**Work task**
For the data below, work out the number of lines containing the string "mise" and answer with that number only.

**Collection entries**
[Start of section]

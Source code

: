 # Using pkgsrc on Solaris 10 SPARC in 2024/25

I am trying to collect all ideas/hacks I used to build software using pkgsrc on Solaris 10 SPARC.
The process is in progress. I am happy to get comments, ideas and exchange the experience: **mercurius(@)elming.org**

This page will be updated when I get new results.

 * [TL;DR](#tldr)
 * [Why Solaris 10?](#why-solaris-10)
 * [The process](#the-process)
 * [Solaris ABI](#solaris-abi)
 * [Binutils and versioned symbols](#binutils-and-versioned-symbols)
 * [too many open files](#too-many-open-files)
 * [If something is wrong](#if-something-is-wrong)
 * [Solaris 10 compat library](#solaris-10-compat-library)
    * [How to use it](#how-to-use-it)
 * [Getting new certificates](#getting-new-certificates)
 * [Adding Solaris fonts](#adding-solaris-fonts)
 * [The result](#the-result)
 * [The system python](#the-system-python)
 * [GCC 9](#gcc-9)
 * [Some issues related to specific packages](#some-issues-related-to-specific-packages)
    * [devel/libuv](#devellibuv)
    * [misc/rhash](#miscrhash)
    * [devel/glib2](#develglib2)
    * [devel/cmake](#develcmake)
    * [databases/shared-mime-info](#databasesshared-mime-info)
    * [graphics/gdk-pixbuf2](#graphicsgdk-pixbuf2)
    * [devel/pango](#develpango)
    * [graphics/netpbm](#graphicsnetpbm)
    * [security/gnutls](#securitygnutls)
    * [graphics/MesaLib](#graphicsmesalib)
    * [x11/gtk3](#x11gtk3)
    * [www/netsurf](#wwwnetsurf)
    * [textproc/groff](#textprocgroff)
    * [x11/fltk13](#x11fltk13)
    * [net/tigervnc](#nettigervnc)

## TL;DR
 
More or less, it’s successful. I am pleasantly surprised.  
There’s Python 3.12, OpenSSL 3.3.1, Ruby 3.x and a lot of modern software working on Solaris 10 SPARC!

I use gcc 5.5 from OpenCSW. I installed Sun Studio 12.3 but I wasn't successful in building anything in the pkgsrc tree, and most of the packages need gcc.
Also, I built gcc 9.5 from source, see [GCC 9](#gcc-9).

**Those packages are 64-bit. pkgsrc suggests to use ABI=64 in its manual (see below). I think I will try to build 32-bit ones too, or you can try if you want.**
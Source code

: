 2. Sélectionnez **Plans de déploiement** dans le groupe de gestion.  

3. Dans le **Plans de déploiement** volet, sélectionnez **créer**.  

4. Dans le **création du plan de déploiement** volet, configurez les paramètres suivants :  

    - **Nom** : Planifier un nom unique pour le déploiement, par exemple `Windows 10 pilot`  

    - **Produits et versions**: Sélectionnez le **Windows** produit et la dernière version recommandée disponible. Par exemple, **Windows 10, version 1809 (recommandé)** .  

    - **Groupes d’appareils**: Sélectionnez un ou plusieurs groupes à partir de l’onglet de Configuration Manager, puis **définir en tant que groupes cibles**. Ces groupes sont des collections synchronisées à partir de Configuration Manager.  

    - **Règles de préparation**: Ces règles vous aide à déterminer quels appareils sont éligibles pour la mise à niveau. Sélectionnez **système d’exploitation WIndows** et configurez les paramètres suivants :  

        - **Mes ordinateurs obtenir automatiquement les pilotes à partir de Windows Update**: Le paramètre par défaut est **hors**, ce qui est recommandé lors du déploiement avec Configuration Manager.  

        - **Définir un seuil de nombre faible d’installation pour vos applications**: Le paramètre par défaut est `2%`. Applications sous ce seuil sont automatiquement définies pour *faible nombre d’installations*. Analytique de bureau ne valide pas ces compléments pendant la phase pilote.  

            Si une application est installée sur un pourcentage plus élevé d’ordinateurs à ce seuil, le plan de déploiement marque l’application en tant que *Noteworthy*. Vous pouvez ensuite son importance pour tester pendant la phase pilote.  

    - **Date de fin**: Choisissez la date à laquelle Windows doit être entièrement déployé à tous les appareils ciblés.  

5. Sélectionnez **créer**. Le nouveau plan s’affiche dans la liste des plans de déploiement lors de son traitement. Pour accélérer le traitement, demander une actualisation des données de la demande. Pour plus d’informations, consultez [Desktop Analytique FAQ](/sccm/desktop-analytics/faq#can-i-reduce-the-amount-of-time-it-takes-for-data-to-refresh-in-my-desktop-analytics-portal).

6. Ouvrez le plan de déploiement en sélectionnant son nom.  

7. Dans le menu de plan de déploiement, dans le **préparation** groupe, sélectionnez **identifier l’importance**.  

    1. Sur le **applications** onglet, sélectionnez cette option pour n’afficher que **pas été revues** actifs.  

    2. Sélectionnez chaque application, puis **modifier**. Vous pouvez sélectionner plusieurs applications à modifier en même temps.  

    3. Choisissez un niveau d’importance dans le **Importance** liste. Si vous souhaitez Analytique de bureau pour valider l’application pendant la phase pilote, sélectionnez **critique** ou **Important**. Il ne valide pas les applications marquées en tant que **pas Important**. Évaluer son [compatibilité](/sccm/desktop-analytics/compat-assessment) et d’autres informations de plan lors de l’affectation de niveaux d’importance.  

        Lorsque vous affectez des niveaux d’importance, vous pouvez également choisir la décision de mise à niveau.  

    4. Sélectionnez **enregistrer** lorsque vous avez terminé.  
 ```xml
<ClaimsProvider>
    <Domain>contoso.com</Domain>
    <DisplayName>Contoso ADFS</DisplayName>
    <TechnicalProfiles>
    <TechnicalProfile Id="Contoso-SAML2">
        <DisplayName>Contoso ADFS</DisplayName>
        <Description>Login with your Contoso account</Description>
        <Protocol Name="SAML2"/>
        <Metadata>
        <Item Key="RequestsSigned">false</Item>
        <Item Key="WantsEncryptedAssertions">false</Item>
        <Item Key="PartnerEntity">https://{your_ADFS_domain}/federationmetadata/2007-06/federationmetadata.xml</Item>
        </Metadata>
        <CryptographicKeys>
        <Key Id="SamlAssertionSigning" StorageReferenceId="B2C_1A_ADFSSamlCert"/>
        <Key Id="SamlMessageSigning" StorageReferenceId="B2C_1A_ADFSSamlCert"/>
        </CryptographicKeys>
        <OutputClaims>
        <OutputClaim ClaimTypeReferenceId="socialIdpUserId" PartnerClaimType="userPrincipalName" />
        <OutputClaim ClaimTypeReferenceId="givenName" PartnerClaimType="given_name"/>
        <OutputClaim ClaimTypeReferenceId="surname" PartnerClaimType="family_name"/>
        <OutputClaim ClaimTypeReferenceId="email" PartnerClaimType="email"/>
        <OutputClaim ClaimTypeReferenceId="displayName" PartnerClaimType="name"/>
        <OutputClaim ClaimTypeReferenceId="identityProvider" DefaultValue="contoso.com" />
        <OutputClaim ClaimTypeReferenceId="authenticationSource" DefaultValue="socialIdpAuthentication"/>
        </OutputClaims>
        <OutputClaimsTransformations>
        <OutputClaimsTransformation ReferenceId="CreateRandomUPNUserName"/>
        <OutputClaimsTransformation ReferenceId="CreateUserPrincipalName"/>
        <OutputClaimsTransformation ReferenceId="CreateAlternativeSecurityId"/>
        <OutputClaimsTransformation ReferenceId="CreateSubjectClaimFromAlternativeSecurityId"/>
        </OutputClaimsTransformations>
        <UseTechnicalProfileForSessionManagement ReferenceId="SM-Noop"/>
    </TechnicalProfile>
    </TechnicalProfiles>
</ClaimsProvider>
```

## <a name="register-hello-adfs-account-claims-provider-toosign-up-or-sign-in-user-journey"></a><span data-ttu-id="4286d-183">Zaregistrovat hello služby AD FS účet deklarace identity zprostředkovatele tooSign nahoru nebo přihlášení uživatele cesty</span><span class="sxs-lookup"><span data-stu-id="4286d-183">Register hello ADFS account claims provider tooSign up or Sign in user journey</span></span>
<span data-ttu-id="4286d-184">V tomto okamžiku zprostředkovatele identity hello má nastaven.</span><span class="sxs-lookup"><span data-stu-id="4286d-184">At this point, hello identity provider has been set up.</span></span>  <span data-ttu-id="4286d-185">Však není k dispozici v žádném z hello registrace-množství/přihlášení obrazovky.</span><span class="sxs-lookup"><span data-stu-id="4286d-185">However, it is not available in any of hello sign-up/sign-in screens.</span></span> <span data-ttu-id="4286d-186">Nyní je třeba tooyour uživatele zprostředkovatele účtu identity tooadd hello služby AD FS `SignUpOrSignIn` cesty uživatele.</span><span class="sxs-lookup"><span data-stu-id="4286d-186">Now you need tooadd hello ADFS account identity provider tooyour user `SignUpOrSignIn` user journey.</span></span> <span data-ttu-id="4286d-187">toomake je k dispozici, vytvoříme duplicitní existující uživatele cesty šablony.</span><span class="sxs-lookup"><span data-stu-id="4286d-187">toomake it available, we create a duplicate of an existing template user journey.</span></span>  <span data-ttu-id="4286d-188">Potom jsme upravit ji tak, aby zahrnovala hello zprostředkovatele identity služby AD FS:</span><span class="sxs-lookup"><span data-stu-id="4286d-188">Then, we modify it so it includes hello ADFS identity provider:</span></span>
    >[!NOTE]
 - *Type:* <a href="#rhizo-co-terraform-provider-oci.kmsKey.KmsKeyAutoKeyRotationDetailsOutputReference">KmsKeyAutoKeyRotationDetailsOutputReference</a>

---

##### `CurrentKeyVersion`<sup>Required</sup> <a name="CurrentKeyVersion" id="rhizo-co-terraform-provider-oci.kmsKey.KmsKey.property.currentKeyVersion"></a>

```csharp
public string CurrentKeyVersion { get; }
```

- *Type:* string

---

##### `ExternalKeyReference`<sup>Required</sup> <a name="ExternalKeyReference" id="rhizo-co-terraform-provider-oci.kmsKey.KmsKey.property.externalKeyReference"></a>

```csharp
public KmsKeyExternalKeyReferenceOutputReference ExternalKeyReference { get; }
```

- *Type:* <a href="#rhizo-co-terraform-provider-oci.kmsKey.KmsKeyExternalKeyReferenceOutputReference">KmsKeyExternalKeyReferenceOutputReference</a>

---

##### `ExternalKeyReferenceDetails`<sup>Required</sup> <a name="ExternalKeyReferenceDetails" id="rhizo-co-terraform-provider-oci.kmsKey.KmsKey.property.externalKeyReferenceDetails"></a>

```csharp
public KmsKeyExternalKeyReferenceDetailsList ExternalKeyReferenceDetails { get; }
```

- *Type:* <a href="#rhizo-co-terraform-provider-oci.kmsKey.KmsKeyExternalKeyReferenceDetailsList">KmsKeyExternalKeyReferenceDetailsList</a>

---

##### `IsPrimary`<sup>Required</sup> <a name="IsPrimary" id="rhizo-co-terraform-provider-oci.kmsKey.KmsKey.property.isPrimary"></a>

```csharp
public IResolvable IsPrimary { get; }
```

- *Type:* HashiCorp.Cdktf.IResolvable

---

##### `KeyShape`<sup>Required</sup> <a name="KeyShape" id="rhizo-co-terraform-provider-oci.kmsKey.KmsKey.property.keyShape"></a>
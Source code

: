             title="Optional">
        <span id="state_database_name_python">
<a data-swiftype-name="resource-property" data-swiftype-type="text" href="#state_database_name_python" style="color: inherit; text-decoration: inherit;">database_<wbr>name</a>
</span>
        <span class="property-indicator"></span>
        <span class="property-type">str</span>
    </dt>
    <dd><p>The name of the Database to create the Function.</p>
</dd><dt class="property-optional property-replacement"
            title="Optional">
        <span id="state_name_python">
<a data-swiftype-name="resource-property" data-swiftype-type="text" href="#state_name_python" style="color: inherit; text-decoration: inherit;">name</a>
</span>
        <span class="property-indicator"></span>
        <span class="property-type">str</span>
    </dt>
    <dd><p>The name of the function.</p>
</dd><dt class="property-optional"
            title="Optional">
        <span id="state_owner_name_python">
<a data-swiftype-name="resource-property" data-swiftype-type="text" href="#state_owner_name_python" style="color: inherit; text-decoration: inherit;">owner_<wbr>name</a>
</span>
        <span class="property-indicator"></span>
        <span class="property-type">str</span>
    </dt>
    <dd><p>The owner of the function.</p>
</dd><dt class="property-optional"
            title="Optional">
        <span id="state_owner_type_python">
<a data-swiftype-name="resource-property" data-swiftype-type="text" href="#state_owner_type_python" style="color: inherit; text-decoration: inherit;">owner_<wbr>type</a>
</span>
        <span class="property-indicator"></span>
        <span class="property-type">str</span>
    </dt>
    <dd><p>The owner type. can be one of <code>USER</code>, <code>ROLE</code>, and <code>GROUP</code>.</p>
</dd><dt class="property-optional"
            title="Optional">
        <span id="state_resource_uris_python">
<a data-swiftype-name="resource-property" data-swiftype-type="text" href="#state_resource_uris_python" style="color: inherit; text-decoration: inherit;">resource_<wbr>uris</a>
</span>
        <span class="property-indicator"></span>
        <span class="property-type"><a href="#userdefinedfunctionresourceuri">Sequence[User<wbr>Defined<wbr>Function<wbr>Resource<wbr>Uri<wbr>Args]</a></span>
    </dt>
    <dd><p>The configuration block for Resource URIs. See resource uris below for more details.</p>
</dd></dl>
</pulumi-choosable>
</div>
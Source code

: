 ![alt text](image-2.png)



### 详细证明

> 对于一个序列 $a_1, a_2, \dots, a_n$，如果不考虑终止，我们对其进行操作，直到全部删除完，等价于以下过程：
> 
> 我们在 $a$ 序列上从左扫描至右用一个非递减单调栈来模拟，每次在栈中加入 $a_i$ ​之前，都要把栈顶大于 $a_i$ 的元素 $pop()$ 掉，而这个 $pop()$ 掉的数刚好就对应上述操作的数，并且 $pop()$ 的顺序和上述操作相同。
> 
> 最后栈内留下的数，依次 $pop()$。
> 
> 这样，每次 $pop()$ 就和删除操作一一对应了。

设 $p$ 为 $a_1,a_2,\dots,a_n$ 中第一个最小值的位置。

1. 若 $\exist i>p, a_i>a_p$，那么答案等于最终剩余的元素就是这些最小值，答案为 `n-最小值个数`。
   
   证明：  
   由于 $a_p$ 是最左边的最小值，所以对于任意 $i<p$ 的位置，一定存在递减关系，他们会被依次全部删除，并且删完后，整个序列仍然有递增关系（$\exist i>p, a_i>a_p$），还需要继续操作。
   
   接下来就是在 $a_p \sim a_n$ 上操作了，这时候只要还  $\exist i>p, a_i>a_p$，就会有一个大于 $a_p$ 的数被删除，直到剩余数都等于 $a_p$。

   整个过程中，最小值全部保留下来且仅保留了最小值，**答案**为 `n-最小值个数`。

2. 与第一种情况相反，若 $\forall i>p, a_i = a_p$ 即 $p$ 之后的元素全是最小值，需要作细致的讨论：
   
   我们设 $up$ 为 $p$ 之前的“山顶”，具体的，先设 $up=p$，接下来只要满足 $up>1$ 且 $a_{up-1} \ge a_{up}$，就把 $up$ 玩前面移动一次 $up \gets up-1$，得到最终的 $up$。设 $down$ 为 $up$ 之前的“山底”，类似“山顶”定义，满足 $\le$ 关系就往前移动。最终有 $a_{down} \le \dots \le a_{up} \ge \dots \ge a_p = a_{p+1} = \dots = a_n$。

[End of section]

**Result of the task**
2